Gençlere yönelik yaklaşımlarda üç tarz görüyorum. Halkın çoğunluğu, kendi gençlik dönemlerini ölçü alarak, ön yargıları çok olan ve çatışmayla sonuçlanan kuşakçı bir yaklaşımla onları değerlendiriyor. Sayıca az olan fikir öncüleri, gençleri idealize etmeyi ve yönlendirici iletişimi tercih ediyorlar. Yine sayıca az olan uzman kişilerden bazıları da gençlere araştırmacı ve analizci tarzla yaklaşıyorlar.
Bir siyasetçi, gençlerden oy alabilmek ve gençlerle olumlu ilişkiyi sürdürülebilmek için, kuşakçı yaklaşımdan uzak durmalı, idealize edici ve analizci yaklaşım sentezinden oluşacak, siyasetçiye has bir tarz ortaya koyabilmelidir. Bu tercih gerçekçi olmayı, anlamayı ve etkileşimi kolaylaştıracaktır.
Siyasetçinin gençlik tasavvuru ve tarzı, üç durumda ortaya çıkar: Konuşması, hitap kelimeleri ve vücut dili; gençlere yönelik vaatleri ve hizmetleri; aynı mekanda bulunduğunda gençlere yönelik konumlanması.
Siyaset Dili ve Gençler
“Büyükleri saymak, küçükleri sevmek” deyişimizde yer alan “sevgi” ifadesi; saygı ve hak hukuk gibi kavramlarla gerçek mahiyetine ulaşır. Saygısı eksik sevgi boğabilir, muhatabına kibirli gelebilir, ast üst hiyerarşisi oluşturabilir.
Siyasetçi, gençlerin akıl baliğ ve reşit olduğunun bilinciyle, onlarla saygın bir dille konuşmalıdır. “Z Kuşağı” gibi tanımlar ve hitaplardan uzak durmalı, “Gençler bilmez” gibi gerçekçi olmayan cümlelerden kaçınmalı, “Şöyle yapın” gibi ikaz edici ifadeleri sürekli kullanmamalıdır.
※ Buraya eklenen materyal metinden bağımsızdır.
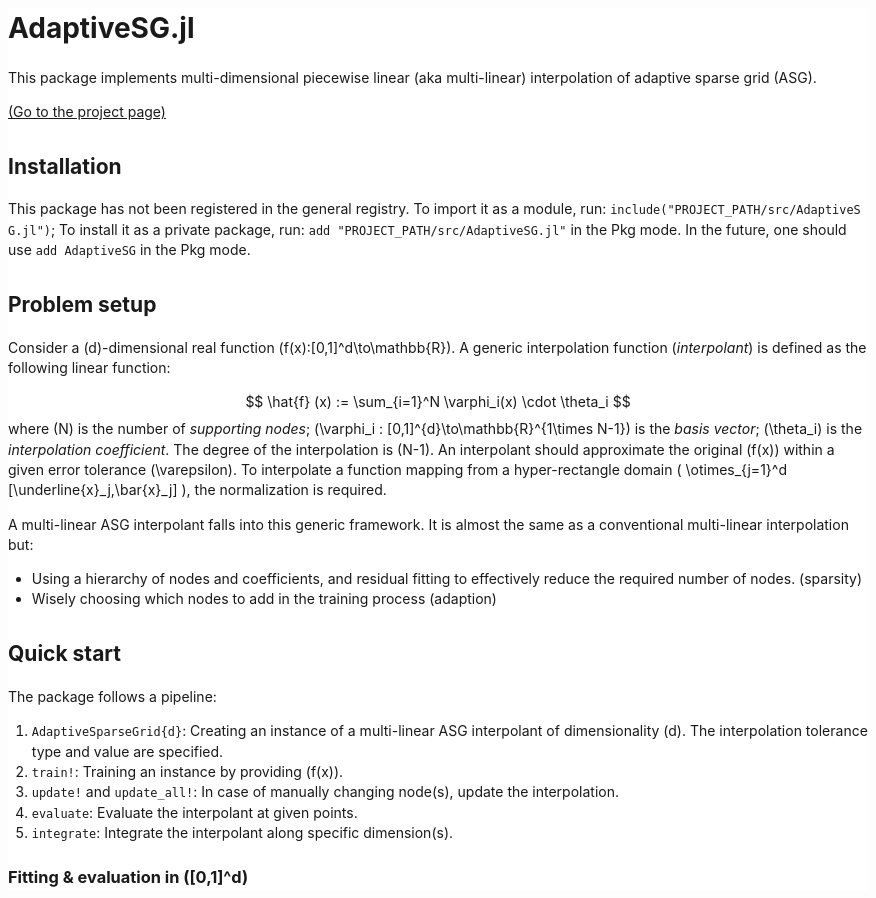 # AdaptiveSG.jl

This package implements multi-dimensional piecewise linear (aka multi-linear) interpolation of adaptive sparse grid (ASG).

[(Go to the project page)](https://github.com/Clpr/AdaptiveSG.jl)



## Installation

This package has not been registered in the general registry.
To import it as a module, run: `include("PROJECT_PATH/src/AdaptiveSG.jl")`;
To install it as a private package, run: `add "PROJECT_PATH/src/AdaptiveSG.jl"` in the Pkg mode.
In the future, one should use `add AdaptiveSG` in the Pkg mode.


## Problem setup

Consider a \(d\)-dimensional real function \(f(x):[0,1]^d\to\mathbb{R}\).
A generic interpolation function (*interpolant*) is defined as the following linear function:

$$
\hat{f} (x) := \sum_{i=1}^N \varphi_i(x) \cdot \theta_i
$$
where \(N\) is the number of *supporting nodes*; \(\varphi_i : [0,1]^{d}\to\mathbb{R}^{1\times N-1}\) is the *basis vector*; \(\theta_i\) is the *interpolation coefficient*.
The degree of the interpolation is \(N-1\).
An interpolant should approximate the original \(f(x)\) within a given error tolerance \(\varepsilon\).
To interpolate a function mapping from a hyper-rectangle domain \( \otimes_{j=1}^d [\underline{x}_j,\bar{x}_j] \), the normalization is required.

A multi-linear ASG interpolant falls into this generic framework. It is almost the same as a conventional multi-linear interpolation but:

- Using a hierarchy of nodes and coefficients, and residual fitting to effectively reduce the required number of nodes. (sparsity)
- Wisely choosing which nodes to add in the training process (adaption)


## Quick start

The package follows a pipeline:

1. `AdaptiveSparseGrid{d}`: Creating an instance of a multi-linear ASG interpolant of dimensionality \(d\). The interpolation tolerance type and value are specified.
1. `train!`: Training an instance by providing \(f(x)\).
1. `update!` and `update_all!`: In case of manually changing node(s), update the interpolation.
1. `evaluate`: Evaluate the interpolant at given points.
1. `integrate`: Integrate the interpolant along specific dimension(s).

### Fitting & evaluation in \([0,1]^d\)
Günümüzde siyasetçiler başta olmak üzere yetişkinlerin “Gençler bilmez” cümlesini, konuşmalarının vazgeçilmez yargısına dönüştürmeleri, iletişimlerini olumsuz etkilemektedir. Gençler bilebilir, bilmezlerse bile çabuk öğrenirler. Hem gençlerin bilemeyişi, çoğunlukla üst kuşakların paylaşım eksikliği ile kültür aktarımındaki tekdüzeliklerinden kaynaklanmaktadır. Ayrıca teknolojik dönüşümle birlikte, bilgiye erişim hiyerarşisi değiştiği için bazı konularda gençlerin daha fazla malumata sahip olduğunun da bilinmesi gerekir.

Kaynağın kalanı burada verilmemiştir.